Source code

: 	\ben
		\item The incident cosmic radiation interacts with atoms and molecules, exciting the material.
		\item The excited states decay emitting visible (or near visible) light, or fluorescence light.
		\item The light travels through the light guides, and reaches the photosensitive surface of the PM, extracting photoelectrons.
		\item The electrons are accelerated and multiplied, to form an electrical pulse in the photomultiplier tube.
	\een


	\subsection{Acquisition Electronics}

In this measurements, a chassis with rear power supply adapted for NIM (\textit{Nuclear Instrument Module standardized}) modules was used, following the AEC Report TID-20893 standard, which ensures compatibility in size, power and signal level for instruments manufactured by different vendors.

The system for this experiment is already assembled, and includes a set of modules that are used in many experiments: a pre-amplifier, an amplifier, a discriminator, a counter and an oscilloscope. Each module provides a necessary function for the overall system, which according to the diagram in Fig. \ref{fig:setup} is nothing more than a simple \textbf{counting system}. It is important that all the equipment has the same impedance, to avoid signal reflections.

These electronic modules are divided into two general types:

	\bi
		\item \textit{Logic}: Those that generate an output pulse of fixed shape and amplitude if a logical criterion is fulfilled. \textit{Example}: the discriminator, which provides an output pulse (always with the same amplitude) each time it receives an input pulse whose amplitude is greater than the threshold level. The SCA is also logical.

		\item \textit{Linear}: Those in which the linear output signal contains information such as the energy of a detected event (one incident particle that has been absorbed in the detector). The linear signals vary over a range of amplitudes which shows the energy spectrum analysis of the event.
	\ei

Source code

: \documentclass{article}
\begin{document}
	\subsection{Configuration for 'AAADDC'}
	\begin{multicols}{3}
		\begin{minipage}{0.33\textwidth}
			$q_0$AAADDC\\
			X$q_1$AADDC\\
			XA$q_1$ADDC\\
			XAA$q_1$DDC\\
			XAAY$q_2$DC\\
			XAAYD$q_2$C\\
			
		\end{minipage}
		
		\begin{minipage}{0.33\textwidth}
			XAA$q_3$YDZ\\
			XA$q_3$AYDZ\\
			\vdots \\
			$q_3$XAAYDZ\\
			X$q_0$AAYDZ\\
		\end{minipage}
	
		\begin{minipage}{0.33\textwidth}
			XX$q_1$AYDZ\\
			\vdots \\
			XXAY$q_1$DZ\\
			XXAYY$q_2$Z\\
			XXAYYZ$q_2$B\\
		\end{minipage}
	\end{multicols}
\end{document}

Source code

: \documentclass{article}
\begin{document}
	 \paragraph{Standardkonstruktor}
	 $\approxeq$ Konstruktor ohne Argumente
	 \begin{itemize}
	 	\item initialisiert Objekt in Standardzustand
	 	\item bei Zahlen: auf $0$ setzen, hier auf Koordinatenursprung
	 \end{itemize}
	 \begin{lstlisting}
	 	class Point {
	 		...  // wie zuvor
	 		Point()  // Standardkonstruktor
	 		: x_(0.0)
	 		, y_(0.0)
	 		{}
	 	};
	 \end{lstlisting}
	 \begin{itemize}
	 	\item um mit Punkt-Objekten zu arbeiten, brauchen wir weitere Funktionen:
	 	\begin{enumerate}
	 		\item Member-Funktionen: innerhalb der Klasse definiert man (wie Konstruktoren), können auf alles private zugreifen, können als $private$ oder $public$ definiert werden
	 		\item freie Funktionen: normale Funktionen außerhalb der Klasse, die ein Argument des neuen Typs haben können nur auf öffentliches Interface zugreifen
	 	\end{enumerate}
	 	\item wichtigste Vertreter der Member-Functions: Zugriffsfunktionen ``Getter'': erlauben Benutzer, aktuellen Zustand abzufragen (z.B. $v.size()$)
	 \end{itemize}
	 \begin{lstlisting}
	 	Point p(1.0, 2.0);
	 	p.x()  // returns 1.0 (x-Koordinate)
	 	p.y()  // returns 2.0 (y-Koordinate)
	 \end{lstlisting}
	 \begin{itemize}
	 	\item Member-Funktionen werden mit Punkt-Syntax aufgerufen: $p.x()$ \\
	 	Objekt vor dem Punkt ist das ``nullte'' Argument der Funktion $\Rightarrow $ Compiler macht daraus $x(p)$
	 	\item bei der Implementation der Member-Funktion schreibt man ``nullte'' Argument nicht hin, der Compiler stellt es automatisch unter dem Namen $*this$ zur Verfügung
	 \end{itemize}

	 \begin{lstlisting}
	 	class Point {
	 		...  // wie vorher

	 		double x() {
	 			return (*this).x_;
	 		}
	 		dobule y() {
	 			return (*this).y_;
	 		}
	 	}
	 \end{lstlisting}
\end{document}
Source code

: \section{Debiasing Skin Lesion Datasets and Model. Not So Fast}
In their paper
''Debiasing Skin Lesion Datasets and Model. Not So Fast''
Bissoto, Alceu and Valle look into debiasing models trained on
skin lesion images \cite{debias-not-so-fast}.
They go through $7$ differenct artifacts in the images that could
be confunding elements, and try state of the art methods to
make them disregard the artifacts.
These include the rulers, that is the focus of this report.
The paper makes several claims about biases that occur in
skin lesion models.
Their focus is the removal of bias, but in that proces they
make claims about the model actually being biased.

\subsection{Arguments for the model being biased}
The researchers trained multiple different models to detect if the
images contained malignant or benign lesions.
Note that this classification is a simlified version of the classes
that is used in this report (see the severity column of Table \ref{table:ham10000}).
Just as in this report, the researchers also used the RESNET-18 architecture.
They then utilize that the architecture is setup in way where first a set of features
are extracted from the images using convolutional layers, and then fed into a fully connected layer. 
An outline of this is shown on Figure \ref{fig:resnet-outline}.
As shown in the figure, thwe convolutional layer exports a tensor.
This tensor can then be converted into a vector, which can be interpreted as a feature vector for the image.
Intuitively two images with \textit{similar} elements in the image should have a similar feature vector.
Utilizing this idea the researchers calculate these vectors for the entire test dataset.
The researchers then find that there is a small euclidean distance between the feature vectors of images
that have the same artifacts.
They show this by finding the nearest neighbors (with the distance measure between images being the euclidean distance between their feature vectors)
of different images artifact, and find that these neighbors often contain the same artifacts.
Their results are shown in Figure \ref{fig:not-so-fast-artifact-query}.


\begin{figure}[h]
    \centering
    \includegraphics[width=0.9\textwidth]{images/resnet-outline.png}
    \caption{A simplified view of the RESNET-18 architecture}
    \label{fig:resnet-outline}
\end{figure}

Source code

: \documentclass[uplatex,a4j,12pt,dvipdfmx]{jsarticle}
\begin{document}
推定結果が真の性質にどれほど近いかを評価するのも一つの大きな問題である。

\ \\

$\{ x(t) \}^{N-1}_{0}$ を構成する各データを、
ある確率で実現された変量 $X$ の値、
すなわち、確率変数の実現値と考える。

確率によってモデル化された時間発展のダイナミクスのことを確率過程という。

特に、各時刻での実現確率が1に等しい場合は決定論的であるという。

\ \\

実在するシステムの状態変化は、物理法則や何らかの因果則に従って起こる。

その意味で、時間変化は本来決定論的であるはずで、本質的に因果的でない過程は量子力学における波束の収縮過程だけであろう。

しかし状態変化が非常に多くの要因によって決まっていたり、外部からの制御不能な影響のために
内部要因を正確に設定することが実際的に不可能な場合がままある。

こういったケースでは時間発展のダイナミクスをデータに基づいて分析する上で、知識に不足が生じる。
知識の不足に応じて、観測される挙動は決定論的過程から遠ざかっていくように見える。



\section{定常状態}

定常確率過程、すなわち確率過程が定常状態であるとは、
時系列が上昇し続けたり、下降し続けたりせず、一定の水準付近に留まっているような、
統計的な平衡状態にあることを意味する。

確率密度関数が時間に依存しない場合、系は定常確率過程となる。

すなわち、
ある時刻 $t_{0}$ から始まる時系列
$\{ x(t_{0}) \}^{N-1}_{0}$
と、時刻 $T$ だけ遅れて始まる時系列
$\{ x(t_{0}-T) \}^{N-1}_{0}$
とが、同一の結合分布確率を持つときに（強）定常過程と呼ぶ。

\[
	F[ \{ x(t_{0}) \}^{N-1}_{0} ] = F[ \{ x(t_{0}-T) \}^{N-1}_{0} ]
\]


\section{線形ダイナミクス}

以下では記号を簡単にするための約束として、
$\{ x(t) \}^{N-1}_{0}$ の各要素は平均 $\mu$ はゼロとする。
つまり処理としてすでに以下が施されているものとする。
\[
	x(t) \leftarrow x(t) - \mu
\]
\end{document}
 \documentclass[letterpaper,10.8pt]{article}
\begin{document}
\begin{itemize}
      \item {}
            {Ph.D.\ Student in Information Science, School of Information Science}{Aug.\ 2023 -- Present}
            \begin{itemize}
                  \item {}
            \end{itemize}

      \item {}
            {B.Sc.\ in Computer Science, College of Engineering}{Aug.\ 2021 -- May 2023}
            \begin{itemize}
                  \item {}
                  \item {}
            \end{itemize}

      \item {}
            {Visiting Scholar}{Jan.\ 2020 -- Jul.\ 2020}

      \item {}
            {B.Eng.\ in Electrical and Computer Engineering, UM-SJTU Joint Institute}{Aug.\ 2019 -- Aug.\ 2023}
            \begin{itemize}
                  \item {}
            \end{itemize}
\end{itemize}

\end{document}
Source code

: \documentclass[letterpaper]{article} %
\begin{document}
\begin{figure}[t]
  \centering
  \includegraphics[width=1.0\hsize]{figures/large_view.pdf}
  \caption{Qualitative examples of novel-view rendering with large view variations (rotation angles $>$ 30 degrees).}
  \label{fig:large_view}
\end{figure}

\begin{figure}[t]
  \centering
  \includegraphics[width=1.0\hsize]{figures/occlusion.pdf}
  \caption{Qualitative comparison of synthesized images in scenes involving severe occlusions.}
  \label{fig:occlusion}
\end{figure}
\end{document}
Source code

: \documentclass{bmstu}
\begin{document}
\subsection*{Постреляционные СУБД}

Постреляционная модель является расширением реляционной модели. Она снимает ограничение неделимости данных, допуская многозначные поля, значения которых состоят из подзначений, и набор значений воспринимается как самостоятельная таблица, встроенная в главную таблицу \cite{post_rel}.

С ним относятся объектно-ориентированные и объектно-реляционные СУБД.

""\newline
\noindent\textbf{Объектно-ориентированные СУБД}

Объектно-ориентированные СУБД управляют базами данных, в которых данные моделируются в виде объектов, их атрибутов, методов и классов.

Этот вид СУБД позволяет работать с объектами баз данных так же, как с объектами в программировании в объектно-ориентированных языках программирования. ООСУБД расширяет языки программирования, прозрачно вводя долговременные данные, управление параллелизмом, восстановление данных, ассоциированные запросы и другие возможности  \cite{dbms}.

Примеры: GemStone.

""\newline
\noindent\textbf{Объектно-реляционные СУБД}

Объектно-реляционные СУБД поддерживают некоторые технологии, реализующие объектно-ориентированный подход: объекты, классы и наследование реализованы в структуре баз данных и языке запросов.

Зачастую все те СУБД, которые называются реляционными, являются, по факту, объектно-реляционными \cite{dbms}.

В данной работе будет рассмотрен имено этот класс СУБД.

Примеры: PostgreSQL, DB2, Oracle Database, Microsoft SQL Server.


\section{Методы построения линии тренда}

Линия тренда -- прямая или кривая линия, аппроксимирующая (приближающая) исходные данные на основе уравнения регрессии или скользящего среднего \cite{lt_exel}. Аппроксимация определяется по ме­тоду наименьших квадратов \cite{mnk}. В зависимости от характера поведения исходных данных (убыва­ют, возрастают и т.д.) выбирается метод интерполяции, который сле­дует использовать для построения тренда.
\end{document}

ASSIGNED TASK:
What is needed is a verbatim copy of every line in the records above from the one containing "An outline of" down to the one containing "その意味で、時間変化は本来決", both included, and nothing more.

FINAL ANSWER:
An outline of this is shown on Figure \ref{fig:resnet-outline}.
As shown in the figure, thwe convolutional layer exports a tensor.
This tensor can then be converted into a vector, which can be interpreted as a feature vector for the image.
Intuitively two images with \textit{similar} elements in the image should have a similar feature vector.
Utilizing this idea the researchers calculate these vectors for the entire test dataset.
The researchers then find that there is a small euclidean distance between the feature vectors of images
that have the same artifacts.
They show this by finding the nearest neighbors (with the distance measure between images being the euclidean distance between their feature vectors)
of different images artifact, and find that these neighbors often contain the same artifacts.
Their results are shown in Figure \ref{fig:not-so-fast-artifact-query}.


\begin{figure}[h]
    \centering
    \includegraphics[width=0.9\textwidth]{images/resnet-outline.png}
    \caption{A simplified view of the RESNET-18 architecture}
    \label{fig:resnet-outline}
\end{figure}

Source code

: \documentclass[uplatex,a4j,12pt,dvipdfmx]{jsarticle}
\begin{document}
推定結果が真の性質にどれほど近いかを評価するのも一つの大きな問題である。

\ \\

$\{ x(t) \}^{N-1}_{0}$ を構成する各データを、
ある確率で実現された変量 $X$ の値、
すなわち、確率変数の実現値と考える。

確率によってモデル化された時間発展のダイナミクスのことを確率過程という。

特に、各時刻での実現確率が1に等しい場合は決定論的であるという。

\ \\

実在するシステムの状態変化は、物理法則や何らかの因果則に従って起こる。

その意味で、時間変化は本来決定論的であるはずで、本質的に因果的でない過程は量子力学における波束の収縮過程だけであろう。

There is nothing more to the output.